Table 8 shows the performance metrics of FDD for seventh case. It has shown that the more value of the E the increasing the features of the fabric image. It has shown that the more value of AG the increasing the FDD of the fabric picture.

Table 8 Numerical results of the seventh case

Table 9 presents that the contrast enhancement results of the first experiment and the second experiment. It has been shown that, the first approach has the least contrast enhancement value from the second approach for the first experiment. It has been shown that the first approach has the least contrast enhancement value with comparing by the second approach. With comparing between two proposed approaches, clear that the second proposed approach achieves the maximum values with the contrast enhancement for all experiments.

Table 9 CIF results for all experiments

Table 10 presents that the numerical IT results of all experiments. It has been shown that, the first approach has the longer time of IT ms value from the second mode for all cases. With comparing between two proposed schemes, clear that the second suggested approach is the fastest in time for all cases.

Table 10 Numerical IT (ms) results of all cases

Table 11 presents that the numerical SEN, PR, SP and ACU results for all experiments. It has been shown that, the first algorithm has the least values of SEN PR, SP and ACU with respect to the second technique for all experiments.
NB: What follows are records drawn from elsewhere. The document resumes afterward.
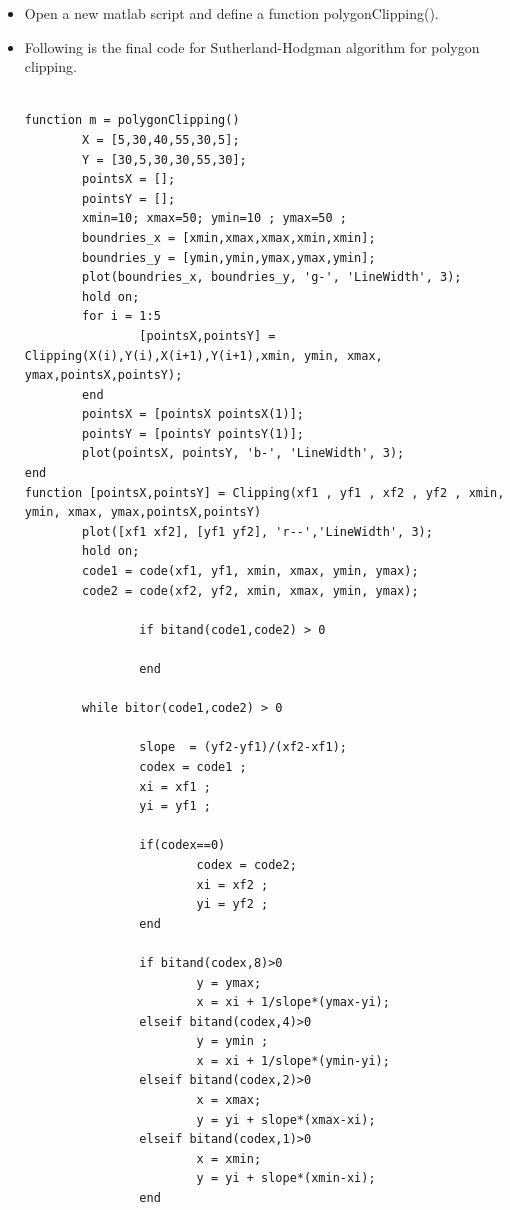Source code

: \begin{itemize}

\item Open a new matlab script and define a function polygonClipping().
\item Following is the final code for Sutherland-Hodgman algorithm for polygon clipping.
\begin{lstlisting}

function m = polygonClipping()
        X = [5,30,40,55,30,5];
        Y = [30,5,30,30,55,30];
        pointsX = [];
        pointsY = [];
        xmin=10; xmax=50; ymin=10 ; ymax=50 ;
        boundries_x = [xmin,xmax,xmax,xmin,xmin];
        boundries_y = [ymin,ymin,ymax,ymax,ymin];
        plot(boundries_x, boundries_y, 'g-', 'LineWidth', 3);
        hold on;
        for i = 1:5
                [pointsX,pointsY] = Clipping(X(i),Y(i),X(i+1),Y(i+1),xmin, ymin, xmax, ymax,pointsX,pointsY);
        end
        pointsX = [pointsX pointsX(1)];
        pointsY = [pointsY pointsY(1)];
        plot(pointsX, pointsY, 'b-', 'LineWidth', 3);
end
function [pointsX,pointsY] = Clipping(xf1 , yf1 , xf2 , yf2 , xmin, ymin, xmax, ymax,pointsX,pointsY)
        plot([xf1 xf2], [yf1 yf2], 'r--','LineWidth', 3);
        hold on;
        code1 = code(xf1, yf1, xmin, xmax, ymin, ymax);
        code2 = code(xf2, yf2, xmin, xmax, ymin, ymax);

                if bitand(code1,code2) > 0

                end

        while bitor(code1,code2) > 0

                slope  = (yf2-yf1)/(xf2-xf1);
                codex = code1 ;
                xi = xf1 ;
                yi = yf1 ;

                if(codex==0)
                        codex = code2;
                        xi = xf2 ;
                        yi = yf2 ;
                end

                if bitand(codex,8)>0
                        y = ymax;
                        x = xi + 1/slope*(ymax-yi);
                elseif bitand(codex,4)>0
                        y = ymin ;
                        x = xi + 1/slope*(ymin-yi);
                elseif bitand(codex,2)>0
                        x = xmax;
                        y = yi + slope*(xmax-xi);
                elseif bitand(codex,1)>0
                        x = xmin;
                        y = yi + slope*(xmin-xi);
                end


\end{lstlisting}
\end{itemize}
With comparing between two proposed ways, clear that the second suggested mode achieves the maximum values with SEN, PR, SP and ACU for all experiments.

Table 11 Numerical results for all cases

Finally, Table 12 presents a summary of the performance of the suggested scheme alongside results reported for similar schemes.

Table 12 Comparison of the presented schemes and state-of-the-art FDD algorithms

As shown from the table, the ACU values for presented schemes change between 91 to 92. It is clear that the ACU value of the second proposed scheme is the largest from the other ways. The ACU value of the [7] is high. The ACU value of the [22] has the lowest from the other techniques. The ACU value of the second suggested scheme is the largest with respect all the traditional techniques. With respect to the IT values for presented schemes change between 60 to 92 ms. It is clear that the IT value of the second proposed scheme is the fastest IT from the other algorithms. The IT value of the first approach is long IT. The IT value of the [7] is 35 ms. The IT value of the [13] is 3 ms. The IT value of the second suggested scheme is the lowest with respect all the traditional ways. So, clear that the second proposed scheme is the best with comparing the traditional techniques. Relative to the similar studies reported in the table, ACU and IT values for presented techniques outperform those in [7, 11, 13, 22].

17 Conclusion and future work

This framework presents two proposed modes for FDD. The first scheme is based on the SCFC. The second way depends on the AHSFC. The quality assessments for evaluated this paper are E, CIF, AG, ∆f, SEN, PR, SP, ACU and IT. The obtained results for suggested second scheme ensure high ACU values and the fastest in IT compared with the other traditional schemes. The obtained results using the second suggested mode reveal its ability to enhancement and FDD in the clothes with comparing the first technique. In the future work, the presented techniques can be recommended deep learning models for classification of the obtained images.